As a development nutritionist, my wish for the New Year is for every agriculture and market-oriented project to be nutrition-sensitive. Already fulfilling that wish is NCBA CLUSA’s Promotion of Conservation Agriculture (PROMAC) project in Mozambique. Funded by the Royal Norwegian Embassy, PROMAC is implemented in seven districts within the provinces of Manic and Zambezia. At face value, PROMAC’s objectives to encourage the adoption of climate smart agriculture (CSA) practices, increase yields, incomes, land tenure rights and literacy rates—all while being inclusive of women and youth—does not scream “nutrition.” But during a recent visit to the project, I uncovered the nutrition-sensitivity at the heart of PROMAC activities since the project began in 2012.
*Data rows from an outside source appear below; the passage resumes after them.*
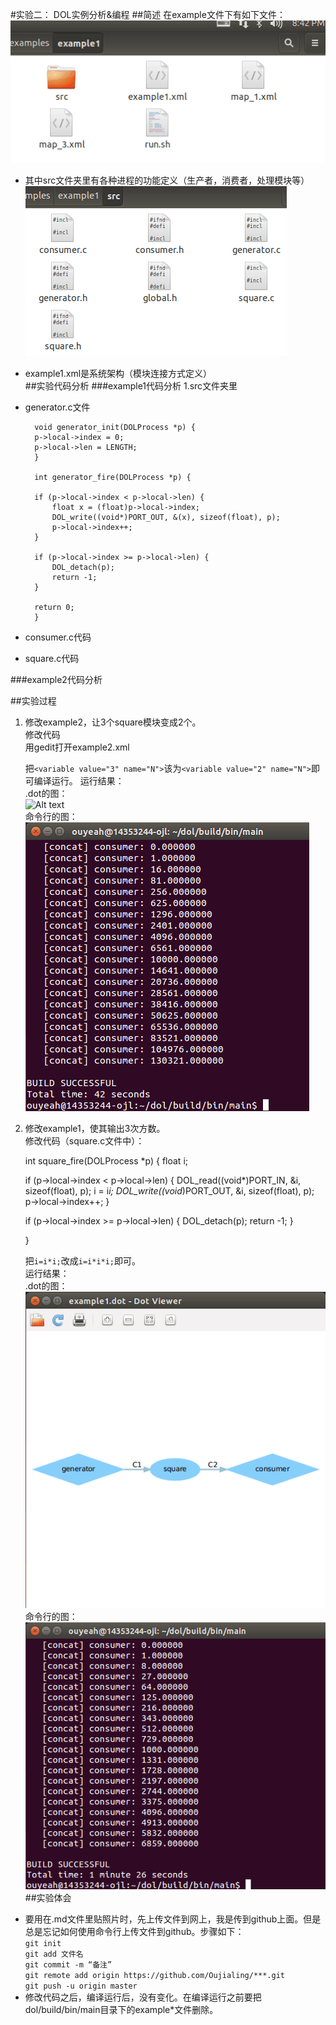 #实验二： DOL实例分析&编程
##简述
在example文件下有如下文件：  
![Alt text](https://github.com/Oujialing/ES2016_14353244/blob/master/pic/3-1-2.png)   

 - 其中src文件夹里有各种进程的功能定义（生产者，消费者，处理模块等）  
 ![Alt text](https://github.com/Oujialing/ES2016_14353244/blob/master/pic/3-1-3.png)
 - example1.xml是系统架构（模块连接方式定义）  
##实验代码分析
###example1代码分析
1.src文件夹里  


- generator.c文件  
 
        void generator_init(DOLProcess *p) {
        p->local->index = 0;
        p->local->len = LENGTH;
        }

        int generator_fire(DOLProcess *p) {

        if (p->local->index < p->local->len) {
            float x = (float)p->local->index;
            DOL_write((void*)PORT_OUT, &(x), sizeof(float), p);
            p->local->index++;
        }

        if (p->local->index >= p->local->len) {
            DOL_detach(p);
            return -1;
        }

        return 0;
        }

- consumer.c代码

- square.c代码

###example2代码分析  


##实验过程
1. 修改example2，让3个square模块变成2个。  
   修改代码  
   用gedit打开example2.xml  

    <variable value="3" name="N"/>

    <!-- instantiate resources -->
    <process name="generator">
      <port type="output" name="10"/>
      <source type="c" location="generator.c"/>
    </process>

    <iterator variable="i" range="N">
      <process name="square">
        <append function="i"/>
        <port type="input" name="0"/>
        <port type="output" name="1"/>
        <source type="c" location="square.c"/>
      </process>
    </iterator>

    <process name="consumer">
      <port type="input" name="100"/>
      <source type="c" location="consumer.c"/>
    </process>
 
    把`<variable value="3" name="N">`该为`<variable value="2" name="N">`即可编译运行。
运行结果：  
.dot的图：  
![Alt text](https://github.com/Oujialing/ES2016_14353244/blob/master/pic/3-2-1.png)  
命令行的图：  
![Alt text](https://github.com/Oujialing/ES2016_14353244/blob/master/pic/3-2.png)  

2. 修改example1，使其输出3次方数。  
 修改代码（square.c文件中）：  
 
    int square_fire(DOLProcess *p) {
        float i;

    if (p->local->index < p->local->len) {
        DOL_read((void*)PORT_IN, &i, sizeof(float), p);
        i = i*i;
        DOL_write((void*)PORT_OUT, &i, sizeof(float), p);
        p->local->index++;
    }

    if (p->local->index >= p->local->len) {
        DOL_detach(p);
        return -1;
    }

    }
      
    把`i=i*i;`改成`i=i*i*i;`即可。  
运行结果：  
.dot的图：  
![Alt text](https://github.com/Oujialing/ES2016_14353244/blob/master/pic/3-1-1.png)  
命令行的图：  
![Alt text](https://github.com/Oujialing/ES2016_14353244/blob/master/pic/3-1.png)  
##实验体会
 - 要用在.md文件里贴照片时，先上传文件到网上，我是传到github上面。但是总是忘记如何使用命令行上传文件到github。步骤如下：  
  `git init`  
  `git add 文件名`    
  `git commit -m “备注”`    
  `git remote add origin https://github.com/Oujialing/***.git`  
  `git push -u origin master`  
 - 修改代码之后，编译运行后，没有变化。在编译运行之前要把dol/build/bin/main目录下的example*文件删除。



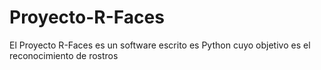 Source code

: # Proyecto-R-Faces
El Proyecto R-Faces es un software escrito es Python cuyo objetivo es el reconocimiento de rostros
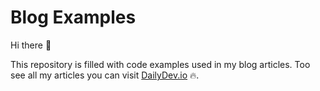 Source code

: # Blog Examples

Hi there 👋

This repository is filled with code examples used in my blog articles. Too see all my articles you can visit [DailyDev.io](https://dailydev.io) 🔥.
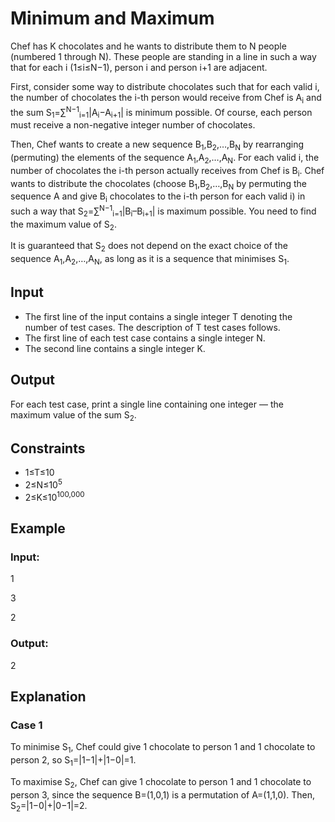 # Minimum and Maximum

Chef has K chocolates and he wants to distribute them to N people (numbered 1 through N). 
These people are standing in a line in such a way that for each i (1≤i≤N−1), person i and person i+1 are adjacent.

First, consider some way to distribute chocolates such that for each valid i, the number of chocolates 
the i-th person would receive from Chef is A<sub>i</sub> and the sum S<sub>1</sub>=∑<sup>N−1</sup><sub>i=1</sub>|A<sub>i</sub>−A<sub>i+1</sub>| is minimum possible. 
Of course, each person must receive a non-negative integer number of chocolates.

Then, Chef wants to create a new sequence B<sub>1</sub>,B<sub>2</sub>,…,B<sub>N</sub> by rearranging 
(permuting) the elements of the sequence A<sub>1</sub>,A<sub>2</sub>,…,A<sub>N</sub>. 
For each valid i, the number of chocolates the i-th person actually receives from Chef is B<sub>i</sub>.
Chef wants to distribute the chocolates (choose B<sub>1</sub>,B<sub>2</sub>,…,B<sub>N</sub> by permuting the sequence A and give B<sub>i</sub> 
chocolates to the i-th person for each valid i) in such a way that S<sub>2</sub>=∑<sup>N−1</sup><sub>i=1</sub>|B<sub>i</sub>–B<sub>i+1</sub>| is maximum possible. 
You need to find the maximum value of S<sub>2</sub>.

It is guaranteed that S<sub>2</sub> does not depend on the exact choice of the 
sequence A<sub>1</sub>,A<sub>2</sub>,…,A<sub>N</sub>, as long as it is a sequence that minimises S<sub>1</sub>.

## Input

- The first line of the input contains a single integer T denoting the number of test cases. The description of T test cases follows.
- The first line of each test case contains a single integer N.
- The second line contains a single integer K.

## Output

For each test case, print a single line containing one integer — the maximum value of the sum S<sub>2</sub>.

## Constraints

- 1≤T≤10
- 2≤N≤10<sup>5</sup>
- 2≤K≤10<sup>100,000</sup>

## Example

### Input:

1

3

2

### Output:

2

## Explanation

### Case 1

To minimise S<sub>1</sub>, Chef could give 1 chocolate to person 1 and 1 chocolate to person 2, so S<sub>1</sub>=|1−1|+|1−0|=1.

To maximise S<sub>2</sub>, Chef can give 1 chocolate to person 1 and 1 chocolate to person 3, since the sequence B=(1,0,1) is a permutation of A=(1,1,0). 
Then, S<sub>2</sub>=|1−0|+|0−1|=2.
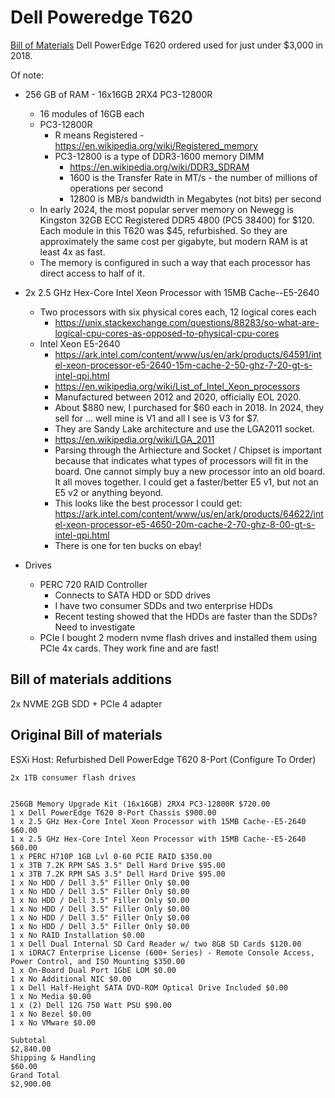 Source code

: # Dell Poweredge T620

[Bill of Materials]()
Dell PowerEdge T620 ordered used for just under $3,000 in 2018.

Of note:

* 256 GB of RAM - 16x16GB 2RX4 PC3-12800R
    * 16 modules of 16GB each
    * PC3-12800R
        * R means Registered - https://en.wikipedia.org/wiki/Registered_memory
        * PC3-12800 is a type of DDR3-1600 memory DIMM
            * https://en.wikipedia.org/wiki/DDR3_SDRAM
            * 1600 is the Transfer Rate in MT/s - the number of millions of operations per second
            * 12800 is MB/s bandwidth in Megabytes (not bits) per second
    * In early 2024, the most popular server memory on Newegg is Kingston 32GB ECC Registered DDR5 4800 (PC5 38400) for $120. Each module in this T620 was $45, refurbished. So they are approximately the same cost per gigabyte, but modern RAM is at least 4x as fast.
    * The memory is configured in such a way that each processor has direct access to half of it.

* 2x 2.5 GHz Hex-Core Intel Xeon Processor with 15MB Cache--E5-2640
    * Two processors with six physical cores each, 12 logical cores each
        * https://unix.stackexchange.com/questions/88283/so-what-are-logical-cpu-cores-as-opposed-to-physical-cpu-cores
    * Intel Xeon E5-2640
        * https://ark.intel.com/content/www/us/en/ark/products/64591/intel-xeon-processor-e5-2640-15m-cache-2-50-ghz-7-20-gt-s-intel-qpi.html
        * https://en.wikipedia.org/wiki/List_of_Intel_Xeon_processors
        * Manufactured between 2012 and 2020, officially EOL 2020.
        * About $880 new, I purchased for $60 each in 2018. In 2024, they sell for ... well mine is V1 and all I see is V3 for $7.
        * They are Sandy Lake architecture and use the LGA2011 socket.
        * https://en.wikipedia.org/wiki/LGA_2011
        * Parsing through the Arhiecture and Socket / Chipset is important because that indicates what types of processors will fit in the board. One cannot simply buy a new processor into an old board. It all moves together. I could get a faster/better E5 v1, but not an E5 v2 or anything beyond.
        * This looks like the best processor I could get: https://ark.intel.com/content/www/us/en/ark/products/64622/intel-xeon-processor-e5-4650-20m-cache-2-70-ghz-8-00-gt-s-intel-qpi.html
        * There is one for ten bucks on ebay!

* Drives
    * PERC 720 RAID Controller
        * Connects to SATA HDD or SDD drives
        * I have two consumer SDDs and two enterprise HDDs
        * Recent testing showed that the HDDs are faster than the SDDs? Need to investigate
    * PCIe
        I bought 2 modern nvme flash drives and installed them using PCIe 4x cards. They work fine and are fast!

## Bill of materials additions

2x NVME 2GB SDD + PCIe 4 adapter


## Original Bill of materials

ESXi Host: Refurbished Dell PowerEdge T620 8-Port (Configure To Order)

	2x 1TB consumer flash drives


	256GB Memory Upgrade Kit (16x16GB) 2RX4 PC3-12800R $720.00
	1 x Dell PowerEdge T620 8-Port Chassis $900.00
	1 x 2.5 GHz Hex-Core Intel Xeon Processor with 15MB Cache--E5-2640 $60.00
	1 x 2.5 GHz Hex-Core Intel Xeon Processor with 15MB Cache--E5-2640 $60.00
	1 x PERC H710P 1GB Lvl 0-60 PCIE RAID $350.00
	1 x 3TB 7.2K RPM SAS 3.5" Dell Hard Drive $95.00
	1 x 3TB 7.2K RPM SAS 3.5" Dell Hard Drive $95.00
	1 x No HDD / Dell 3.5" Filler Only $0.00
	1 x No HDD / Dell 3.5" Filler Only $0.00
	1 x No HDD / Dell 3.5" Filler Only $0.00
	1 x No HDD / Dell 3.5" Filler Only $0.00
	1 x No HDD / Dell 3.5" Filler Only $0.00
	1 x No HDD / Dell 3.5" Filler Only $0.00
	1 x No RAID Installation $0.00
	1 x Dell Dual Internal SD Card Reader w/ two 8GB SD Cards $120.00
	1 x iDRAC7 Enterprise License (600+ Series) - Remote Console Access, Power Control, and ISO Mounting $350.00
	1 x On-Board Dual Port 1GbE LOM $0.00
	1 x No Additional NIC $0.00
	1 x Dell Half-Height SATA DVD-ROM Optical Drive Included $0.00
	1 x No Media $0.00
	1 x (2) Dell 12G 750 Watt PSU $90.00
	1 x No Bezel $0.00
	1 x No VMware $0.00

	Subtotal
	$2,840.00
	Shipping & Handling
	$60.00
	Grand Total
	$2,900.00




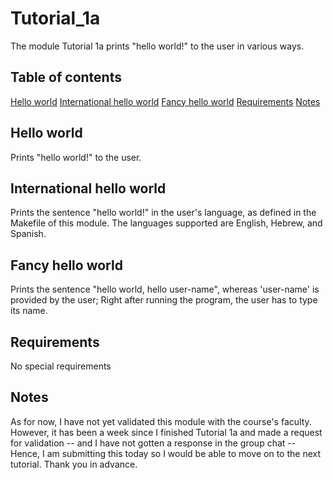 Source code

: # Tutorial_1a

The module Tutorial 1a prints "hello world!" to the user in various ways.


## Table of contents

[Hello world](#hello-world)
[International hello world](#international-hello-world)
[Fancy hello world](#fancy-hello-world)
[Requirements](#requirements)
[Notes](#notes)


## Hello world

Prints "hello world!" to the user.


## International hello world

Prints the sentence "hello world!" in the user's language, as defined in the Makefile of this module.
The languages supported are English, Hebrew, and Spanish.


## Fancy hello world

Prints the sentence "hello world, hello user-name", whereas 'user-name' is provided by the user;
Right after running the program, the user has to type its name.


## Requirements

No special requirements


## Notes

As for now, I have not yet validated this module with the course's faculty.
However, it has been a week since I finished Tutorial 1a and made a request for validation -- and I have not gotten a response in the group chat --
Hence, I am submitting this today so I would be able to move on to the next tutorial.
Thank you in advance.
The nutrition-sensitive agriculture approach recognizes that for good nutrition to happen, interventions must address the underlying determinants for positive nutrition and health outcomes. To create this enabling environment, practitioners use the agriculture-to-nutrition pathways as a guide for entry points along value chains to influence nutrition outcomes. The three main pathways are food production, income and women’s empowerment, with the latter also cross-cutting to the first two.
PROMAC is introducing labor saving technologies such as rippers and other CSA practices that preserve the environmental integrity of the soil and improve yields. By aerating the soil and making it easier to cultivate, rippers decrease the time and labor burdens associated with farming—especially for women.